The Role of Rb Dephosphorylation in Apoptosis

Rb 去磷酸化在细胞凋亡中的作用

• 批准号: 7978316
• 负责人: Nancy A Krucher
• 金额: $ 38.21万
• 依托单位: PACE UNIVERSITY NEW YORK
• 依托单位国家: 美国
• 财政年份: 2010
• 资助国家: 美国
• 起止时间: 2010-09-01 至 2014-02-28
• 项目状态: 已结题
• 来源: https://reporter.nih.gov/project-details/7978316
• 关键词: Affect; Amino Acids; Apoptosis; Apoptotic; Caspase; Cell Cycle; Cell Cycle Progression; Cell Death; Cell Proliferation; Cell division; Development; E2F Transcription Factor 1; E2F1 gene; G1 Phase; Genes; Growth and Development function; Investigation; Lead; Malignant Neoplasms; Mediating; Normal Cell; Pathway interactions; Phosphorylation; Phosphorylation Site; Play; Proliferating; Protein Dephosphorylation; Proteins; Resistance; Retinoblastoma; Retinoblastoma Protein; Role; Site; Stimulus; Testing; Work; cancer cell; cancer type; design; public health relevance

DESCRIPTION (provided by applicant): Many proteins that control cell division are involved in cancer development. The phosphorylation state of the Retinoblastoma protein (Rb) regulates the ability of this protein to control cell proliferation. Phosphorylation of Rb stimulates cell cycle progression, whereas dephosphorylation of Rb inhibits progression through the cell cycle. Alterations in the Rb pathway that lead to excessive phosphorylation of Rb have been observed in almost all types of cancer. In this proposal we present evidence that the phosphorylation state of Rb plays an important role in apoptotic cell death. In fact, it may be that elevated phosphorylation of Rb observed in cancer cells may not only cause a proliferation advantage but resistance to apoptosis. In this work we will test the hypothesis that dephosphorylation of certain amino acids of Rb leads to the caspase-mediated c-terminal cleavage of Rb, which triggers degradation of Rb and apoptosis. We will determine the functional connection between Rb phosphorylation state and Rb cleavage in normal and cancer cells. The requirement for Rb cleavage in the mechanism of action of several apoptosis-inducing agents will be examined. Finally we will investigate whether the transcription factor E2F1 plays a critical role in apoptosis induced by the cleavage of Rb. The proposed studies will elucidate the importance of Rb phosphorylation, Rb cleavage and E2F1 in apoptosis in cancer. PUBLIC HEALTH RELEVANCE: In cancer, cells divide and proliferate in an uncontrolled manner. Thus, the investigation of the molecules that control cell division may lead to information needed to understand cancer cell development and growth. This project is designed to study the function of a protein called Retinoblastoma which is implicated in many types of cancer.

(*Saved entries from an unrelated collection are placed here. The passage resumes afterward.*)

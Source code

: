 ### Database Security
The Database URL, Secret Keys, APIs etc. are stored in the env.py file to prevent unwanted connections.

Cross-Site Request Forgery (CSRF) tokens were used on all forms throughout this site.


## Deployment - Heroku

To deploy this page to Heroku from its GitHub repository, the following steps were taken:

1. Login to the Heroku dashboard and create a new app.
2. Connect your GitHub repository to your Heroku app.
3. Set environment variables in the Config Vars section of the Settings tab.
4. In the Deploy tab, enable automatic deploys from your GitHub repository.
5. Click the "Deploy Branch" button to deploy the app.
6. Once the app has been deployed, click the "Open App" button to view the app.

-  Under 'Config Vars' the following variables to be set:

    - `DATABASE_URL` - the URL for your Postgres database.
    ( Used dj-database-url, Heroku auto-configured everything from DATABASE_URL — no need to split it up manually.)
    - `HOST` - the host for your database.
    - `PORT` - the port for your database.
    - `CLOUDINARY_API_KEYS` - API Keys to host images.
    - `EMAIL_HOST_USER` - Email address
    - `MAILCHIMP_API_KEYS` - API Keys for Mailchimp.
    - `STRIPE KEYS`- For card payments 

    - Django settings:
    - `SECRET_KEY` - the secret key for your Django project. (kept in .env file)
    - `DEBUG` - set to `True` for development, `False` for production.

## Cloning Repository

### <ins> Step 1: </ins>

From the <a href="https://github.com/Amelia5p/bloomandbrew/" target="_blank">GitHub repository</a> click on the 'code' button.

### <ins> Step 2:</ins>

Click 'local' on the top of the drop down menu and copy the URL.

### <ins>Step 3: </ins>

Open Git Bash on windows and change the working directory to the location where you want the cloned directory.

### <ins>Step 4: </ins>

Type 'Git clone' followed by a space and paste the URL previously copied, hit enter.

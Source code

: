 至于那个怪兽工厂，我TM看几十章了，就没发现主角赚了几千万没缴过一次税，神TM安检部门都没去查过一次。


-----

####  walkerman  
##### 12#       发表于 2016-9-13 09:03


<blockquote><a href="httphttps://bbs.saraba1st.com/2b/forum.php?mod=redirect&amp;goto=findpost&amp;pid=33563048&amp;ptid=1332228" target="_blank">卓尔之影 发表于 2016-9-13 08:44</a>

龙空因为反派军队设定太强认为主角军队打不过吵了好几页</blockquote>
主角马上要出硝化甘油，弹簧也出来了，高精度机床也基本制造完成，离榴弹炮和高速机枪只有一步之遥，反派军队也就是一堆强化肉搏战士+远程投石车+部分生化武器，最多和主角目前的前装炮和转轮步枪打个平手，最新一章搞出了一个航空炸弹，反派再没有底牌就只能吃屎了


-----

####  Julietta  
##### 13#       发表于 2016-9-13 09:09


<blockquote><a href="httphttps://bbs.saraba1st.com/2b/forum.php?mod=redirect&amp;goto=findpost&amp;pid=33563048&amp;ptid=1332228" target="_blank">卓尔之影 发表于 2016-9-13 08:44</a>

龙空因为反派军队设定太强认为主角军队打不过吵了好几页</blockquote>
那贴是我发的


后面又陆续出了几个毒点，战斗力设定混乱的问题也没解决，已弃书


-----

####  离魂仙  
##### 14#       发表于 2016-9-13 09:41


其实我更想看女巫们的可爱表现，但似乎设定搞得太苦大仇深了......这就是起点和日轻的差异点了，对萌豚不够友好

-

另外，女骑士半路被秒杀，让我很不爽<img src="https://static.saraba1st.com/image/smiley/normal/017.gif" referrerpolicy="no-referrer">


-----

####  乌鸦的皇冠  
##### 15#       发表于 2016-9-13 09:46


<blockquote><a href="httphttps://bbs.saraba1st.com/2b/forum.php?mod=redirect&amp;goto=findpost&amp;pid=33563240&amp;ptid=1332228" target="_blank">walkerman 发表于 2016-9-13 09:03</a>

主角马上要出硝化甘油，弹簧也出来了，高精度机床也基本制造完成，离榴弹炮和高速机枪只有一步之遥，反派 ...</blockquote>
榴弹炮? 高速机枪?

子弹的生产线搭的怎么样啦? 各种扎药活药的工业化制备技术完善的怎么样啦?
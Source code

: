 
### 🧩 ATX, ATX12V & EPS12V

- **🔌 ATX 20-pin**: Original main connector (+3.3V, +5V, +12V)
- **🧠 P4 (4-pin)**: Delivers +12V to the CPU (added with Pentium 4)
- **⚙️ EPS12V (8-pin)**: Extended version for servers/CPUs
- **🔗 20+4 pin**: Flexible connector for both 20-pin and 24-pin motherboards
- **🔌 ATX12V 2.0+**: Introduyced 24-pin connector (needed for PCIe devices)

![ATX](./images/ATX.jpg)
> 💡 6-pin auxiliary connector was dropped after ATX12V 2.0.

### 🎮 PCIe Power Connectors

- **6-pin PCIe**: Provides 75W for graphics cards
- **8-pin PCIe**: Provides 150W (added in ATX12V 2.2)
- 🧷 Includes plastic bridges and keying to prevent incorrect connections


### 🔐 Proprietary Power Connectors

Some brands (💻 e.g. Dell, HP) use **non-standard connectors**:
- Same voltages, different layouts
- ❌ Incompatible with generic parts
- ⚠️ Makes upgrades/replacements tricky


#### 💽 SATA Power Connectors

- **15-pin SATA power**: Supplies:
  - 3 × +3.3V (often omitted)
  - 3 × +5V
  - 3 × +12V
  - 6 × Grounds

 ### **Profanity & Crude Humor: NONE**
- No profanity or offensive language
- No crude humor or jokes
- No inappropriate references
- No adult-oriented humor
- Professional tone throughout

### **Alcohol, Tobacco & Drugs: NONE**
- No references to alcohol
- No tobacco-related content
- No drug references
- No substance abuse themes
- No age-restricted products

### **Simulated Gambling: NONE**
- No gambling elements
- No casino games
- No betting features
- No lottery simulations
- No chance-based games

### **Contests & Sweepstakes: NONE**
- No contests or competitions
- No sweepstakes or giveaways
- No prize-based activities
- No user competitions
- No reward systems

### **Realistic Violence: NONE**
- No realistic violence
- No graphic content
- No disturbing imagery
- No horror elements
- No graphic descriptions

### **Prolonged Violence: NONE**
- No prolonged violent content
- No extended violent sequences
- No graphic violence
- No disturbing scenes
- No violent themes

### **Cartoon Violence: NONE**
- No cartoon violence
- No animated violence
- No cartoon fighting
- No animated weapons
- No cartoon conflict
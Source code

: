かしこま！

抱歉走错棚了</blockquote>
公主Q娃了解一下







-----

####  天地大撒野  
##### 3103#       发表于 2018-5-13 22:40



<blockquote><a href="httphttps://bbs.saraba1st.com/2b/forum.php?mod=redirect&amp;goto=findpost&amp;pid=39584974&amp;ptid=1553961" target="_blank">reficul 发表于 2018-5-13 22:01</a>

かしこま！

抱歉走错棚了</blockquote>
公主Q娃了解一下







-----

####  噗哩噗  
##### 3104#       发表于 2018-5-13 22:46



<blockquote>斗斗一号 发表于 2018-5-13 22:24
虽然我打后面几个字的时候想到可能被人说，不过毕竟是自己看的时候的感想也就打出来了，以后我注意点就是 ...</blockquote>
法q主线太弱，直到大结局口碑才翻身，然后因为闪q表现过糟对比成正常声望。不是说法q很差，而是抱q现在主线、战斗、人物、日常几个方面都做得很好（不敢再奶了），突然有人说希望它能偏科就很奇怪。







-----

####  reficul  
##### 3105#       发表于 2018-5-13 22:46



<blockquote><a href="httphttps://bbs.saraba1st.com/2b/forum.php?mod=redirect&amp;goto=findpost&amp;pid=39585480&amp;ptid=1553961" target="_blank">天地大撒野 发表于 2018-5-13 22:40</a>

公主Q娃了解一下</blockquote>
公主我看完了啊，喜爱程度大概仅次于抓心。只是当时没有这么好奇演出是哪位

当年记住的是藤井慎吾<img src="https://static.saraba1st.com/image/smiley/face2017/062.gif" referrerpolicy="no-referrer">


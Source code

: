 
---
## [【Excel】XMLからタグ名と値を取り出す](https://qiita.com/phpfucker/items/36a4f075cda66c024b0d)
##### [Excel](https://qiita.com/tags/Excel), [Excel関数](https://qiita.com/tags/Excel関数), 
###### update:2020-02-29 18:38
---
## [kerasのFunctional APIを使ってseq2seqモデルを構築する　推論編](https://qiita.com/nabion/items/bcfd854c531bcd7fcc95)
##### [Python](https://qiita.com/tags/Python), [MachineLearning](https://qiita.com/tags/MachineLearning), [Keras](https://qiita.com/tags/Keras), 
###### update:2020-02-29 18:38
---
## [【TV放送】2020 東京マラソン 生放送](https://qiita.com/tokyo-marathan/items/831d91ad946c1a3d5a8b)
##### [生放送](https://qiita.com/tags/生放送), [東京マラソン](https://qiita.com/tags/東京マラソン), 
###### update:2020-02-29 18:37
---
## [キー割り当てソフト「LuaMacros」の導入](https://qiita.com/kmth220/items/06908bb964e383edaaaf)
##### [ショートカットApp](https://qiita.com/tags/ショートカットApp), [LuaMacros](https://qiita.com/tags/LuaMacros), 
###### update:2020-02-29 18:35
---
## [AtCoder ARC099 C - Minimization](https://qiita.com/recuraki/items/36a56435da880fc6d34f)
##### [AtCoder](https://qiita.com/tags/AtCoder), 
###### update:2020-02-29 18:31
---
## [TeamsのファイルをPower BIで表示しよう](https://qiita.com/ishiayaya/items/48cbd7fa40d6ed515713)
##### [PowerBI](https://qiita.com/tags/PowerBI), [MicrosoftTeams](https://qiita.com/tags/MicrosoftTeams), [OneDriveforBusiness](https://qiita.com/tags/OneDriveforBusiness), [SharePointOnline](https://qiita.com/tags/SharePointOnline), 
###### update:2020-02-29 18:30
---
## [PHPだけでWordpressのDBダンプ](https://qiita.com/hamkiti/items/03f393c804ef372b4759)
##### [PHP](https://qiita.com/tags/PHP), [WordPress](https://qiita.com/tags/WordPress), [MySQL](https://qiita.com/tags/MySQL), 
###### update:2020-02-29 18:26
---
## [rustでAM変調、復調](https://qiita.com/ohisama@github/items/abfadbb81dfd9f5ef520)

描述(申请人提供)：许多控制细胞分裂的蛋白质参与癌症的发展。视网膜母细胞瘤蛋白(Rb)的磷酸化状态调节该蛋白控制细胞增殖的能力。Rb的磷酸化刺激细胞周期的进展，而Rb的去磷酸化抑制细胞周期的进展。在几乎所有类型的癌症中都观察到了导致Rb过度磷酸化的Rb途径的改变。在这项提案中，我们提出了Rb的磷酸化状态在细胞凋亡中发挥重要作用的证据。事实上，在癌细胞中观察到的Rb磷酸化水平的升高可能不仅会导致增殖优势，还可能导致对凋亡的抵抗。在这项工作中，我们将检验这一假说，即Rb的某些氨基酸的去磷酸化导致Caspase介导的Rb的c-末端裂解，从而触发Rb的降解和细胞凋亡。我们将在正常细胞和癌细胞中确定Rb磷酸化状态和Rb裂解之间的功能联系。我们将研究几种诱导细胞凋亡剂的作用机制中对Rb裂解的要求。最后，我们将研究转录因子E2F1是否在Rb裂解诱导的细胞凋亡中起关键作用。这些研究将阐明Rb磷酸化、Rb裂解和E2F1在肿瘤细胞凋亡中的重要性。 与公共卫生相关：在癌症中，细胞以不受控制的方式分裂和增殖。因此，对控制细胞分裂的分子的研究可能会带来了解癌细胞发育和生长所需的信息。该项目旨在研究一种名为视网膜母细胞瘤的蛋白质的功能，这种蛋白质与许多类型的癌症有关。